- _WHAT THE EXERCISE ASKS_
Transcribe exactly the lines from the one holding "of the tool.</p>" to the end of the data below, including both of those lines and no others.

- _DATA TO USE_

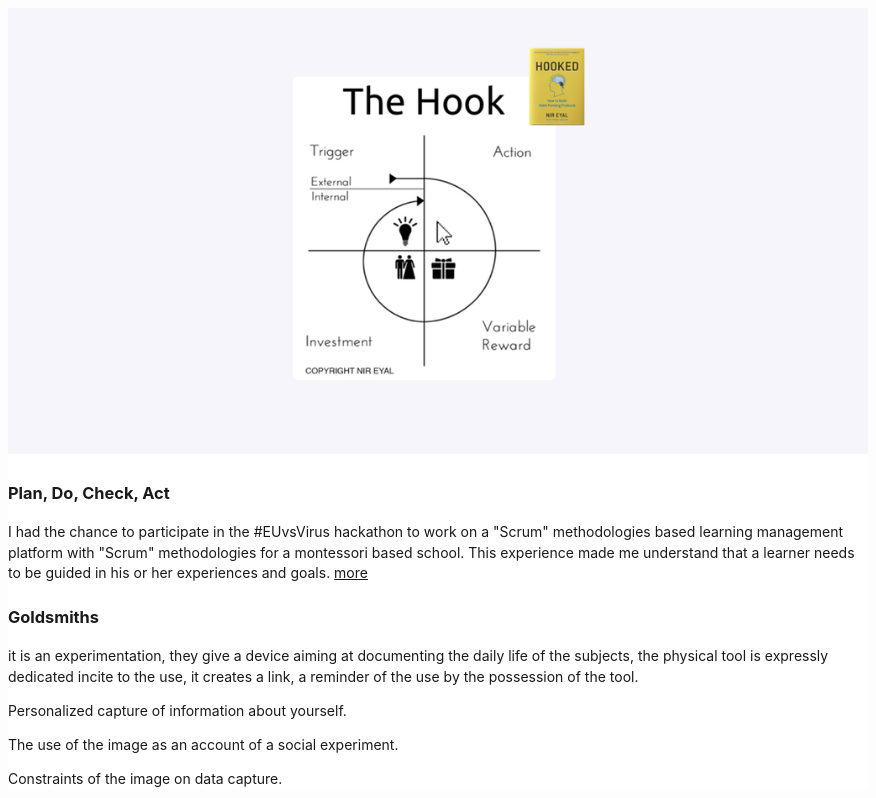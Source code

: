 ![../../assets/photobook/Untitled.png](../../assets/photobook/hookmodel.jpg)

### Plan, Do, Check, Act

<p class="marge">I had the chance to participate in the #EUvsVirus hackathon to work on a "Scrum" methodologies based learning management platform with "Scrum" methodologies for a montessori based school. This experience made me understand that a learner needs to be guided in his or her experiences and goals. <a target="_blank" href="https://selfscrum.org/en/article/whatisit/">more</a></p>


### Goldsmiths

<p class="marge">it is an experimentation, they give a device aiming at documenting the daily life of the subjects, the physical tool is expressly dedicated incite to the use, it creates a link, a reminder of the use by the possession of the tool.</p>

<p class="marge">Personalized capture of information about yourself.</p>

<p class="marge">The use of the image as an account of a social experiment.</p>

<p class="marge">Constraints of the image on data capture.</p>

- _RESPONSE BOX_
<p class="marge">it is an experimentation, they give a device aiming at documenting the daily life of the subjects, the physical tool is expressly dedicated incite to the use, it creates a link, a reminder of the use by the possession of the tool.</p>

<p class="marge">Personalized capture of information about yourself.</p>

<p class="marge">The use of the image as an account of a social experiment.</p>

<p class="marge">Constraints of the image on data capture.</p>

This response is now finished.